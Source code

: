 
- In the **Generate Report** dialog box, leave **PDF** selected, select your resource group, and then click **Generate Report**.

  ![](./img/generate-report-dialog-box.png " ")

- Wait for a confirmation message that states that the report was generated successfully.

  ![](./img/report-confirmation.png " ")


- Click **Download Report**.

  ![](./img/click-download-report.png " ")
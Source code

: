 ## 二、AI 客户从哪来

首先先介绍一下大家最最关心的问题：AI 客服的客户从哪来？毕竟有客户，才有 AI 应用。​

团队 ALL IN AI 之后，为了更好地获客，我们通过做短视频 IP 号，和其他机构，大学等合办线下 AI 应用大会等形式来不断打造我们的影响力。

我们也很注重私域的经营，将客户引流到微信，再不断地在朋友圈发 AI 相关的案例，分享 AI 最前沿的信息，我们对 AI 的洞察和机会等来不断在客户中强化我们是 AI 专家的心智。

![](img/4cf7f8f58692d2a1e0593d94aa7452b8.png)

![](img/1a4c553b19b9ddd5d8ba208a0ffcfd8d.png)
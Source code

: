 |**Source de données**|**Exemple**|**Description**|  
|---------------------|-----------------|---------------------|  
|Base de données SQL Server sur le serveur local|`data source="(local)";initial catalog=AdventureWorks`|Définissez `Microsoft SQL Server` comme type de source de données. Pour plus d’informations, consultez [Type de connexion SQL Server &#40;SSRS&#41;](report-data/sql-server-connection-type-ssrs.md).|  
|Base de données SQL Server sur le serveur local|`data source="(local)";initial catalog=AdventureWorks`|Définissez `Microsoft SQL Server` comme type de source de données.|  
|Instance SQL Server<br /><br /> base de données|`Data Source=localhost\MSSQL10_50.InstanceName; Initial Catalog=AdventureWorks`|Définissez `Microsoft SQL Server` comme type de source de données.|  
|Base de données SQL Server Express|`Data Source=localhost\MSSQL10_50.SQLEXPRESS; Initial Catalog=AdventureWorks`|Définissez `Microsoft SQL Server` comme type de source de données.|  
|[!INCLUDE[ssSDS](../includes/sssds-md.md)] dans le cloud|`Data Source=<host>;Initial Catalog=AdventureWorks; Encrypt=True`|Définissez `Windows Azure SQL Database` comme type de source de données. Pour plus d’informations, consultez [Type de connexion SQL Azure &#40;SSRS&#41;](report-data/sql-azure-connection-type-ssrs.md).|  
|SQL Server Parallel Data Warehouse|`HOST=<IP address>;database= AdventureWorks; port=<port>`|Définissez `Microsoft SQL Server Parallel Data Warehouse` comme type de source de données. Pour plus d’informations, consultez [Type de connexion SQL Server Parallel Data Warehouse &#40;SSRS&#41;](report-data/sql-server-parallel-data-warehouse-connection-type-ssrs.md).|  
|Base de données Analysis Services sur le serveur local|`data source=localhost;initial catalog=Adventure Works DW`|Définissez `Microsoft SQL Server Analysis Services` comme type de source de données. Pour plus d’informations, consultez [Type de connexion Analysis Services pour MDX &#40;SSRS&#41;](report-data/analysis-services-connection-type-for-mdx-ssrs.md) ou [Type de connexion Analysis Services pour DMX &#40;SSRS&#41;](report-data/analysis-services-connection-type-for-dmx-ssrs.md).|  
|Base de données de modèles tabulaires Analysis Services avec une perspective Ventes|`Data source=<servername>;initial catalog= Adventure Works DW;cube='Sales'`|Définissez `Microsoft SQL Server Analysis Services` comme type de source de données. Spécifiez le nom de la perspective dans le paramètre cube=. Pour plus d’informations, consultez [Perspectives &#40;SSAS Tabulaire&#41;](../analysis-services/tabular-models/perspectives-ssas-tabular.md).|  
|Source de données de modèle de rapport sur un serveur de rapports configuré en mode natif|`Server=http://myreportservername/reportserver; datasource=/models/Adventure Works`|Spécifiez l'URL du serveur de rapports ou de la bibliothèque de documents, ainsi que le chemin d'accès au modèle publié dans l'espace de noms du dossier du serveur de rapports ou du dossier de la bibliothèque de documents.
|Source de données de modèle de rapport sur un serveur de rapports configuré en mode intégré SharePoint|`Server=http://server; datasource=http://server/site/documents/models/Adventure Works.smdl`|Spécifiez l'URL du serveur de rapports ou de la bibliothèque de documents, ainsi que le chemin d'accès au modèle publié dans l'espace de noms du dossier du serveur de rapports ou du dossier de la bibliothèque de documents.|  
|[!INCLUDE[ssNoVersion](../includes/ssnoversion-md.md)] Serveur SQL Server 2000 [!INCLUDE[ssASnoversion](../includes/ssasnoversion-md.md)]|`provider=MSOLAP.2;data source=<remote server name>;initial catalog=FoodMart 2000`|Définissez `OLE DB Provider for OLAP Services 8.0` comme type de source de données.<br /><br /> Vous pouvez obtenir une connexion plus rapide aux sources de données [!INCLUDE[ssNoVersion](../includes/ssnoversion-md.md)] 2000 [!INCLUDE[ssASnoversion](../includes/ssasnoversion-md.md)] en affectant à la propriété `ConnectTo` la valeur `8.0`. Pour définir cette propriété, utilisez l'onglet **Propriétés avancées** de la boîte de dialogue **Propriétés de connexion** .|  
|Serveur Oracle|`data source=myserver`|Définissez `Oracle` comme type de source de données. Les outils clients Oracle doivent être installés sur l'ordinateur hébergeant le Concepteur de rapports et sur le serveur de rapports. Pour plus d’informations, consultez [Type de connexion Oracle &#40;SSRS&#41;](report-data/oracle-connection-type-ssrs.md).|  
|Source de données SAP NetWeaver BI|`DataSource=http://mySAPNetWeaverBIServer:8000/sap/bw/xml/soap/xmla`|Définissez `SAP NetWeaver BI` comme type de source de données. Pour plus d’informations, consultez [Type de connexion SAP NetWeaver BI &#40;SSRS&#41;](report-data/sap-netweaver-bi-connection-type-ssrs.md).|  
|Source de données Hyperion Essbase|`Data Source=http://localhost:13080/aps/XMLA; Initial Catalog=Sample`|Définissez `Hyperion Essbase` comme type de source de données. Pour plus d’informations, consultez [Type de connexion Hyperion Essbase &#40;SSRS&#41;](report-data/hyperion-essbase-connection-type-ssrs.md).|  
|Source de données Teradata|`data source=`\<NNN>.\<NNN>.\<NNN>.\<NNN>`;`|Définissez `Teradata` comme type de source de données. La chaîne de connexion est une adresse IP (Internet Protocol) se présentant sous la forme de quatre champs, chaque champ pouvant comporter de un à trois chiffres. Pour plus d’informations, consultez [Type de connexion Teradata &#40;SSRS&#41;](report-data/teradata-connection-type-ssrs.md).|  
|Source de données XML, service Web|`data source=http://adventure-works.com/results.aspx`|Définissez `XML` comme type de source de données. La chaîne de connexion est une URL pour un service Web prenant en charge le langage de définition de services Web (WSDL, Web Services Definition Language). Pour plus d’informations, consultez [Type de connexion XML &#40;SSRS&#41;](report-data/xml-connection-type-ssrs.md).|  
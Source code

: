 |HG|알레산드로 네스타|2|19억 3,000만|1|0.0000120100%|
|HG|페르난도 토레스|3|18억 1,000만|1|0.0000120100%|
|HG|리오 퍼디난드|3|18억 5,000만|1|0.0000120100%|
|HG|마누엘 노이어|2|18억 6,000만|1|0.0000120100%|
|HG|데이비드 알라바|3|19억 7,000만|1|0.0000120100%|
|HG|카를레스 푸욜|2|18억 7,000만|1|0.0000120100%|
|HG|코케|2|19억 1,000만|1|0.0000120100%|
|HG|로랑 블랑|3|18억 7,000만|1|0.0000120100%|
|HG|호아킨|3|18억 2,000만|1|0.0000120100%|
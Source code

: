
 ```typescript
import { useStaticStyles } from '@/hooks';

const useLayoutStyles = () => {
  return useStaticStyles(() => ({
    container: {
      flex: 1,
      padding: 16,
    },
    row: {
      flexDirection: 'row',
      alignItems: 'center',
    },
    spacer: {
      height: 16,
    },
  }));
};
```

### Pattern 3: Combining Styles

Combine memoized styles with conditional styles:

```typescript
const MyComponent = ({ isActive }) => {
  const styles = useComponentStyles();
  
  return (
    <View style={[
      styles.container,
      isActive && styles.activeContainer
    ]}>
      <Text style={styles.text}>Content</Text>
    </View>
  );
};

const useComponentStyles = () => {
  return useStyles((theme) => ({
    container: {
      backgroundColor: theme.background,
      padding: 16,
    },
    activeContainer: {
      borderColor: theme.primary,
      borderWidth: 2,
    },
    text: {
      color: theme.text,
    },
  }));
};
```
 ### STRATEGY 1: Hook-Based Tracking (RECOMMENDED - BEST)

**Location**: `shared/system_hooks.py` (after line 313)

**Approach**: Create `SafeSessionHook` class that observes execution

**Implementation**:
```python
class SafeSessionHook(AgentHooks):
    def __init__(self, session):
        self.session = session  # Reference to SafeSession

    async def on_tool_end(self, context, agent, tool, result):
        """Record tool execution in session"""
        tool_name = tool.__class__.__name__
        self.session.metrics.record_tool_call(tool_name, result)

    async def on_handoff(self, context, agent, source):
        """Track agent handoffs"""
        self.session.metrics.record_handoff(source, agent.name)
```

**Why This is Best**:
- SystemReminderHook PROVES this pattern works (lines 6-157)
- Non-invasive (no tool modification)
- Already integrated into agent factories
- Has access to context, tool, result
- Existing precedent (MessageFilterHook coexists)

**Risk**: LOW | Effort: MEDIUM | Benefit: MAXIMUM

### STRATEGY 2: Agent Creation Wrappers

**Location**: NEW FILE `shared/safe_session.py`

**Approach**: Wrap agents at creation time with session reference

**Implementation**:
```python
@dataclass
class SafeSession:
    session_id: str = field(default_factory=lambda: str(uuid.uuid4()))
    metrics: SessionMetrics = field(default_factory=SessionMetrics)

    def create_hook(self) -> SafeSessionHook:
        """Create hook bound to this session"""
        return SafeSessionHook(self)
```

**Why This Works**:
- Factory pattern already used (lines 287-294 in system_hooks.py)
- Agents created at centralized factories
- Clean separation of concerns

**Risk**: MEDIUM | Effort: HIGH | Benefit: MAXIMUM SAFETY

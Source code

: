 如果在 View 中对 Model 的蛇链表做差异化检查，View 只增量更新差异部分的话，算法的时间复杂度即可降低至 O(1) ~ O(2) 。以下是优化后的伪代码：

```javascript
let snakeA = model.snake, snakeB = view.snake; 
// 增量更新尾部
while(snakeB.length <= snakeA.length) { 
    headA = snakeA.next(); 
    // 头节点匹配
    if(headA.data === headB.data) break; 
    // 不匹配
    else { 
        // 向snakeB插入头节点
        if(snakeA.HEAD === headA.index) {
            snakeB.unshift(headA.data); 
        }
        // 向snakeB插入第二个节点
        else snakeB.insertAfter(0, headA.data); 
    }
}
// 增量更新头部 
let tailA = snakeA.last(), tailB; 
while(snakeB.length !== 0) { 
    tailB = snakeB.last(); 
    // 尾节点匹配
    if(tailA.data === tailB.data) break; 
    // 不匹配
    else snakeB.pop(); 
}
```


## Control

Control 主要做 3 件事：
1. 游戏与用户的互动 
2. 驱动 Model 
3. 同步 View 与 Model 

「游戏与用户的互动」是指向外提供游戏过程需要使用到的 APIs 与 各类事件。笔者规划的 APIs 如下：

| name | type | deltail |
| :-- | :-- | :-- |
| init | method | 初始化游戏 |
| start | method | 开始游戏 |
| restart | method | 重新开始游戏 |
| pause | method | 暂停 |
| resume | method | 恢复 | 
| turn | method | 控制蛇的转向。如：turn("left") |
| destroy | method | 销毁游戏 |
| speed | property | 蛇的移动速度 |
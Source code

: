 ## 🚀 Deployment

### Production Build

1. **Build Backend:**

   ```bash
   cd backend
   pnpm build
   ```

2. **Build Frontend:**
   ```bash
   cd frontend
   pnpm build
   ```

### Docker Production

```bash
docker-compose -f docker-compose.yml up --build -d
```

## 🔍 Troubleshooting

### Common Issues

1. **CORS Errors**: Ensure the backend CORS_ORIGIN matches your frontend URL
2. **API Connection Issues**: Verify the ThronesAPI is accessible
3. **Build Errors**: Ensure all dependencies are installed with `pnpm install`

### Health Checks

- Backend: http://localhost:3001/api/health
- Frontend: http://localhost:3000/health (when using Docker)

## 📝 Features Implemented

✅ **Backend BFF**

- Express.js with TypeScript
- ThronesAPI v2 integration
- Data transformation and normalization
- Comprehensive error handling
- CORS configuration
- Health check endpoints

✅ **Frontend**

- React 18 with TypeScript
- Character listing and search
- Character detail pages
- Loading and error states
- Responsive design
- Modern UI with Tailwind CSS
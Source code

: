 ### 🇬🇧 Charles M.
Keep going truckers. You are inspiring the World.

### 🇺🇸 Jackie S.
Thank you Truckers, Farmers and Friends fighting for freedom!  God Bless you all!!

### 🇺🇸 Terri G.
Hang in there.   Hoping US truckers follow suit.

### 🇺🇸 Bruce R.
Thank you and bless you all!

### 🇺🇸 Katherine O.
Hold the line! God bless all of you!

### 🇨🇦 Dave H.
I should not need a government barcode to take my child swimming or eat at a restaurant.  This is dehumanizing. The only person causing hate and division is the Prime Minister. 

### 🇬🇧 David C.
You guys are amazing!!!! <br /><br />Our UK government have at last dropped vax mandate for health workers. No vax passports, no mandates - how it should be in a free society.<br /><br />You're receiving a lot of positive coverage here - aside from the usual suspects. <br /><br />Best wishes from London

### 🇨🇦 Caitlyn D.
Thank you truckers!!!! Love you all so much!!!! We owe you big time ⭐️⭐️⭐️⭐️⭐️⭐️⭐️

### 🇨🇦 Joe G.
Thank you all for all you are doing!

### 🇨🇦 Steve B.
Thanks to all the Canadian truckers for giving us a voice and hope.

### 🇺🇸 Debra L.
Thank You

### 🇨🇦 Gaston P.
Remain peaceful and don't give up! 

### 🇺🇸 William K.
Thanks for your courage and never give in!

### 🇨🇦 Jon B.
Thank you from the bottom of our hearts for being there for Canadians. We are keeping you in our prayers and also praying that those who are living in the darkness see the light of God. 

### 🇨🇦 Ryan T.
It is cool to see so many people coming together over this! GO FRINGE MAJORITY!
_____
**To do**
The answer should be the first line of the material and every line after it through the line containing "- Click **Download Report**.", exactly as written, and nothing else.

**Answer**
Source code

: 
- In the **Generate Report** dialog box, leave **PDF** selected, select your resource group, and then click **Generate Report**.

  ![](./img/generate-report-dialog-box.png " ")

- Wait for a confirmation message that states that the report was generated successfully.

  ![](./img/report-confirmation.png " ")


- Click **Download Report**.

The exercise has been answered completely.